MOBYLIVES, the blog for small press Melville House, has their own detailed analysis of the situation, which I think is right on the money. Essentially, MOBYLIVES thinks it's a great idea, but is not sure that Random House is going about it in the right way.
Enhanced e-books, which will probably begin to flood the market this year, would be a great way for publishers to diversify themselves from self-published books. Right now, the only thing that's really doing that is how cheap self-published books are (that's what got Amanda Hocking on the USA Today bestseller list and how she landed that 2 million dollar deal last month). If publishers can find a way to make their e-books unique, beautiful, and well-developed - the same exact things that have separated self-published books from traditional books - then they have a chance of beating back the self-published hoarde that seems to be growing every day.
But I have to admit, I'm skeptical about Random House's reasonings for this partnership. Basically, they're going to get a hot book, pour 35 million into game development (including 12 million for marketing), and then hope for a TV or movie deal. Seriously, that's what their rep said. In other words, who gives a crap about the book, as long as we get a video game and movie out of it.
It's only interesting to note that in an age when video games and other multimedia experiences are becoming more creative and artistically driven (have you seen the storylines in some these games?), publishers are becoming less. Their focus is on getting game and movie deals. That's something I simply don't understand, and I'm actually talking from a business prospective here, not as a writer.
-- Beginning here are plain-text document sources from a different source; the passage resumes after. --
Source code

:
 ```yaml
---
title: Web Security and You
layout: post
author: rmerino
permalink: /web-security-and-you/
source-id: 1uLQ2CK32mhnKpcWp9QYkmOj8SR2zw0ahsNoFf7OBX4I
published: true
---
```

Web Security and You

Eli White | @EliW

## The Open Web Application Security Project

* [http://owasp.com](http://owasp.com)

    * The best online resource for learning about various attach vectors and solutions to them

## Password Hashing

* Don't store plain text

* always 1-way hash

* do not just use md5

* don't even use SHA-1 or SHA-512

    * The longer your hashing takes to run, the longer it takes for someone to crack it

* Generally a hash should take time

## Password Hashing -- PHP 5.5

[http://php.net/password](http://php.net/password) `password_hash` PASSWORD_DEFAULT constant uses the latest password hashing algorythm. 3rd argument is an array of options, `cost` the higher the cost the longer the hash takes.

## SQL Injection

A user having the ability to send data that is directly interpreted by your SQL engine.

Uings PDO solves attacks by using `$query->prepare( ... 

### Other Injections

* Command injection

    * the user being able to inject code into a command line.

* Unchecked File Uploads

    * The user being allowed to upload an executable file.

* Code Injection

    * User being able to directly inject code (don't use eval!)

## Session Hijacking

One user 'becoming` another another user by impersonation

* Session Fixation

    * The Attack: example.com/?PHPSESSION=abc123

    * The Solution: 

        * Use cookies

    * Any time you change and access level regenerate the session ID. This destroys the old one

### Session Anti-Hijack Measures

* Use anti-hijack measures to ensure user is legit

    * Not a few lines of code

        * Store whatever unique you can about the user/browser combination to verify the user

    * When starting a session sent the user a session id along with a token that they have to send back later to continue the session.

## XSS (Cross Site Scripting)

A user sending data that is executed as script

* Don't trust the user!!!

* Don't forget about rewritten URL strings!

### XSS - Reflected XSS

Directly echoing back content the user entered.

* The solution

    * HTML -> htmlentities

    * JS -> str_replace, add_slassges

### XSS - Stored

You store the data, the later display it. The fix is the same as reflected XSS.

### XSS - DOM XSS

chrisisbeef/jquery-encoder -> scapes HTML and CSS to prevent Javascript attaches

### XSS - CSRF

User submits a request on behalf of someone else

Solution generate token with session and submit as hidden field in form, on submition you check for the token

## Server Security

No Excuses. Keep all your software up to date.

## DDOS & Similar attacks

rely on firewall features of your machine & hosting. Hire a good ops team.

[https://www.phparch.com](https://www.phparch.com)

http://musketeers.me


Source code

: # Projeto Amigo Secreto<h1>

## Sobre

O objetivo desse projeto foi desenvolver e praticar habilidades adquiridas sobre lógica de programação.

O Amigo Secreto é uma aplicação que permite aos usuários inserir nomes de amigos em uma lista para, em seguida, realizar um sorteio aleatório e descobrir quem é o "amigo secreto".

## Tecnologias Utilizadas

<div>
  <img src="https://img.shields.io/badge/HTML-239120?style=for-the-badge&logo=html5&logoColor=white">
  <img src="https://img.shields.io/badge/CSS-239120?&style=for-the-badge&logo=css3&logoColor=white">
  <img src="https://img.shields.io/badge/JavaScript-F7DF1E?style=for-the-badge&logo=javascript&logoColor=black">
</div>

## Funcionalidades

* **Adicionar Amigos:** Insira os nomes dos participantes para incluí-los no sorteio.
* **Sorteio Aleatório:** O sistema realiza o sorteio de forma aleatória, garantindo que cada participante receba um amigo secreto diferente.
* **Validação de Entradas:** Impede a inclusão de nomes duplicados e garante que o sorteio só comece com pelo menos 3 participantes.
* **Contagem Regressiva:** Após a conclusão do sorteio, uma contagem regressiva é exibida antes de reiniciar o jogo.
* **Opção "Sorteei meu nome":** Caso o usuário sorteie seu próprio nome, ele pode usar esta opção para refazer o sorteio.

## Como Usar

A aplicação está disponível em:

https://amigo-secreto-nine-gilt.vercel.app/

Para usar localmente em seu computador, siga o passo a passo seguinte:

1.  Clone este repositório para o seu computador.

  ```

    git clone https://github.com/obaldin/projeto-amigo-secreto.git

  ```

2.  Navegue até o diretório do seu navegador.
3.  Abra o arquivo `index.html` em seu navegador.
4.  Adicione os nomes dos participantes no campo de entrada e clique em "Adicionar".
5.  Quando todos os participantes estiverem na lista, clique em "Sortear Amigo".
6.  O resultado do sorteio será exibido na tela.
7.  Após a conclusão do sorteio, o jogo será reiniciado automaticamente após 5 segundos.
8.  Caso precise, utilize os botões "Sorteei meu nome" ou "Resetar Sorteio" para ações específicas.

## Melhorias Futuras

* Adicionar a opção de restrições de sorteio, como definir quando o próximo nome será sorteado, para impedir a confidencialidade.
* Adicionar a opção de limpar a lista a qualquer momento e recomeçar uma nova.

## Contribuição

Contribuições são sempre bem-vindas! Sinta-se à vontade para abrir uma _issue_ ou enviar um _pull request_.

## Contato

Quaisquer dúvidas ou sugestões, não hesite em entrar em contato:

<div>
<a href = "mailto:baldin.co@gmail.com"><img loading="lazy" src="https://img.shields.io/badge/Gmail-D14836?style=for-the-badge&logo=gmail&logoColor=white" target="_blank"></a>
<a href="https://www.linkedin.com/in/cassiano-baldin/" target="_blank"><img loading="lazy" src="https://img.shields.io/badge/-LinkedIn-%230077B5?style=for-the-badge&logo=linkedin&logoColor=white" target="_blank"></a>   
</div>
If publishers are so concerned with developing only properties that are screen-viable, then they're not actually looking at the products they're putting out there on the market for their own value. A good book should be a good book - not a book that's going to be a movie. It's like a self-defeating prophecy, because Random House wants books to make movies, because there's more money there. The books they put out then, kind of suck because they're not actually good books, as the editors are looking for the wrong things. And then those books don't sell, because they suck.
Even with a movie, probably especially with it, word of mouth and the internet will get a hold of the fact that the movie did whatever but the book still sucks. Slowly, Hollywood will realize Random House makes crappy books and stop working with them, because crappy books have a better chance of making crappy movies.
They're essentially diluting their own product's quality, and that's simply not a smart way to run a business - especially in a set-up where they'd always be reliant on other companies (the movie-makers) to make them money. It's an entirely foolish way to work.